Organisations that paid the ransom reported an average payment of $2.0 million, up from $400,000 in 2023, according to a company press release on Sunday. 

However, ransoms are just one part of the cost. Excluding ransoms, the survey found the average cost of recovery reached $2.73 million, an increase of almost $1.0 million since the $1.82 million that Sophos reported in 2023.

Despite the soaring ransoms, this year’s survey indicates a slight reduction in the rate of ransomware attacks with 59 per cent of organisations being hit, compared with 66 per cent in 2023.

While the propensity to be hit by ransomware increases with revenue, even the smallest organisations (less than $10 million in revenue) are still regularly targeted, with just under half (47 per cent) hit by ransomware in the last year.
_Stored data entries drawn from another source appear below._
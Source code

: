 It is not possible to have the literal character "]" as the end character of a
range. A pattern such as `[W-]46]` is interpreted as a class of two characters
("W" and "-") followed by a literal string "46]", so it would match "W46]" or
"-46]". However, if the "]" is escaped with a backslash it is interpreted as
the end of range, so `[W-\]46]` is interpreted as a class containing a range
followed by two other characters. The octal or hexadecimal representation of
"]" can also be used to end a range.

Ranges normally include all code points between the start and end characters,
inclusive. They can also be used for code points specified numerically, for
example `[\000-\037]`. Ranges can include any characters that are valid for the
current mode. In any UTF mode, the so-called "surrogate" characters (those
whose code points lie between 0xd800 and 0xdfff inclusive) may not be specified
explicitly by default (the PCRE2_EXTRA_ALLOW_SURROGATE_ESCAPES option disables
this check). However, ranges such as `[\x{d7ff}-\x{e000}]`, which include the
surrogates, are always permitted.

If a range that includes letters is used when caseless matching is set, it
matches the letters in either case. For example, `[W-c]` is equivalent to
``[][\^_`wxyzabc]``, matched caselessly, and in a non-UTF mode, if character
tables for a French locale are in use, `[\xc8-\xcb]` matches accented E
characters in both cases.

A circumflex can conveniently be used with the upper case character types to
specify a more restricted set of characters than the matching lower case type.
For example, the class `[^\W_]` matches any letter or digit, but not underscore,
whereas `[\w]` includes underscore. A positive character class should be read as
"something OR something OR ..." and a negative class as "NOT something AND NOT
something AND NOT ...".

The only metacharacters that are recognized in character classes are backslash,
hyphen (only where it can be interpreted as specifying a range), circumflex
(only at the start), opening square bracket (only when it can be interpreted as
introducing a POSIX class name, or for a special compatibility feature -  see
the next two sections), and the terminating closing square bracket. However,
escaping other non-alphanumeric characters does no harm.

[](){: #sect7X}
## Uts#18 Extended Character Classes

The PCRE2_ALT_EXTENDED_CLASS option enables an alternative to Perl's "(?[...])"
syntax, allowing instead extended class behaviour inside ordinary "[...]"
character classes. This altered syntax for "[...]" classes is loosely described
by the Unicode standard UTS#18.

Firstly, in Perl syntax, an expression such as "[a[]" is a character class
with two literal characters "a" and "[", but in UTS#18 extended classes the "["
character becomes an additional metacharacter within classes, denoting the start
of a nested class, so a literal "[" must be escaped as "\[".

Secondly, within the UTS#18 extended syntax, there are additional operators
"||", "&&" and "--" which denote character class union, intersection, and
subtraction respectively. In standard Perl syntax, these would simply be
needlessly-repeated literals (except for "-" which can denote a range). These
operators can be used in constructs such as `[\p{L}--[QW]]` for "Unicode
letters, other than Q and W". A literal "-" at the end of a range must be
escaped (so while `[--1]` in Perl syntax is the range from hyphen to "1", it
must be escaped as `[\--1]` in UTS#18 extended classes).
The 2024 report also found that 63 per cent of ransom demands were for $1.0 million or more, with 30 per cent of demands for over $5.0 million, suggesting ransomware operators are seeking huge payoffs.
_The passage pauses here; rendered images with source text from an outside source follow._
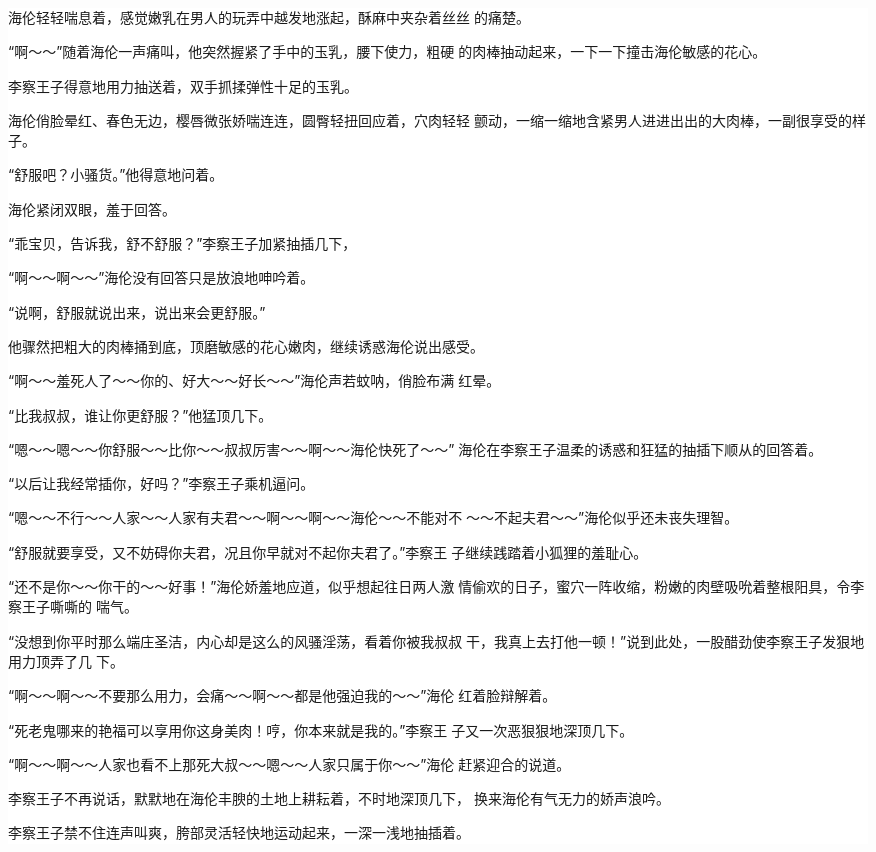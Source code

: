 海伦轻轻喘息着，感觉嫩乳在男人的玩弄中越发地涨起，酥麻中夹杂着丝丝
的痛楚。

“啊～～”随着海伦一声痛叫，他突然握紧了手中的玉乳，腰下使力，粗硬
的肉棒抽动起来，一下一下撞击海伦敏感的花心。

李察王子得意地用力抽送着，双手抓揉弹性十足的玉乳。

海伦俏脸晕红、春色无边，樱唇微张娇喘连连，圆臀轻扭回应着，穴肉轻轻
颤动，一缩一缩地含紧男人进进出出的大肉棒，一副很享受的样子。

“舒服吧？小骚货。”他得意地问着。

海伦紧闭双眼，羞于回答。

“乖宝贝，告诉我，舒不舒服？”李察王子加紧抽插几下，

“啊～～啊～～”海伦没有回答只是放浪地呻吟着。

“说啊，舒服就说出来，说出来会更舒服。”

他骤然把粗大的肉棒捅到底，顶磨敏感的花心嫩肉，继续诱惑海伦说出感受。

“啊～～羞死人了～～你的、好大～～好长～～”海伦声若蚊呐，俏脸布满
红晕。

“比我叔叔，谁让你更舒服？”他猛顶几下。

“嗯～～嗯～～你舒服～～比你～～叔叔厉害～～啊～～海伦快死了～～”
海伦在李察王子温柔的诱惑和狂猛的抽插下顺从的回答着。

“以后让我经常插你，好吗？”李察王子乘机逼问。

“嗯～～不行～～人家～～人家有夫君～～啊～～啊～～海伦～～不能对不
～～不起夫君～～”海伦似乎还未丧失理智。

“舒服就要享受，又不妨碍你夫君，况且你早就对不起你夫君了。”李察王
子继续践踏着小狐狸的羞耻心。

“还不是你～～你干的～～好事！”海伦娇羞地应道，似乎想起往日两人激
情偷欢的日子，蜜穴一阵收缩，粉嫩的肉壁吸吮着整根阳具，令李察王子嘶嘶的
喘气。

“没想到你平时那么端庄圣洁，内心却是这么的风骚淫荡，看着你被我叔叔
干，我真上去打他一顿！”说到此处，一股醋劲使李察王子发狠地用力顶弄了几
下。

“啊～～啊～～不要那么用力，会痛～～啊～～都是他强迫我的～～”海伦
红着脸辩解着。

“死老鬼哪来的艳福可以享用你这身美肉！哼，你本来就是我的。”李察王
子又一次恶狠狠地深顶几下。

“啊～～啊～～人家也看不上那死大叔～～嗯～～人家只属于你～～”海伦
赶紧迎合的说道。

李察王子不再说话，默默地在海伦丰腴的土地上耕耘着，不时地深顶几下，
换来海伦有气无力的娇声浪吟。

李察王子禁不住连声叫爽，胯部灵活轻快地运动起来，一深一浅地抽插着。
Unfortunately, these increased ransom amounts are not just for the highest-revenue organisations surveyed. Nearly half (46 per cent) of organisations with revenue of less $50 million received a seven-figure ransom demand in the last year.

For the second year running, exploited vulnerabilities were the most commonly identified root cause of an attack, impacting 32 per cent of organisations.
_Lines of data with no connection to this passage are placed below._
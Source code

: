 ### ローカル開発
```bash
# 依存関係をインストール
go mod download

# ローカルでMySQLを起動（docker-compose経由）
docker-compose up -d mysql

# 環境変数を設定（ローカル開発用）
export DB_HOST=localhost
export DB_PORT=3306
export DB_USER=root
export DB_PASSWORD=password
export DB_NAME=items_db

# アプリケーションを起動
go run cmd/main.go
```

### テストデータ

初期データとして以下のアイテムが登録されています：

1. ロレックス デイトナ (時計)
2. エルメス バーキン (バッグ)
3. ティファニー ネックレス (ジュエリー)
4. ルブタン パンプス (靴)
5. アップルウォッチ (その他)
This was closely followed by compromised credentials (29 per cent) and malicious e-mail (23 per cent). This is directly in line with recent, in-the-field incident response findings from Sophos’ most recent Active Adversary report.

Victims where the attack started with exploited vulnerabilities reported the most severe impact to their organisation, with a higher rate of backup compromise (75 per cent), data encryption (67 per cent) and the propensity to pay the ransom (71 per cent) than when attacks started with compromised credentials.

The surveyed organizations also had considerably greater financial and operational impact, with the average recovery cost sitting at $3.58 million compared with $2.58 million when an attack started with compromised credentials and a greater proportion of attacked organizations taking more than a month to recover.

Data for the State of Ransomware 2024 report comes from a vendor-agnostic survey of 5,000 cybersecurity/IT leaders conducted between January and February 2024. Respondents were based in 14 countries across the Americas, EMEA and Asia Pacific. Organisations surveyed had between 100 and 5,000 employees, and revenue ranged from less than $10 million to more than $5.0 billion.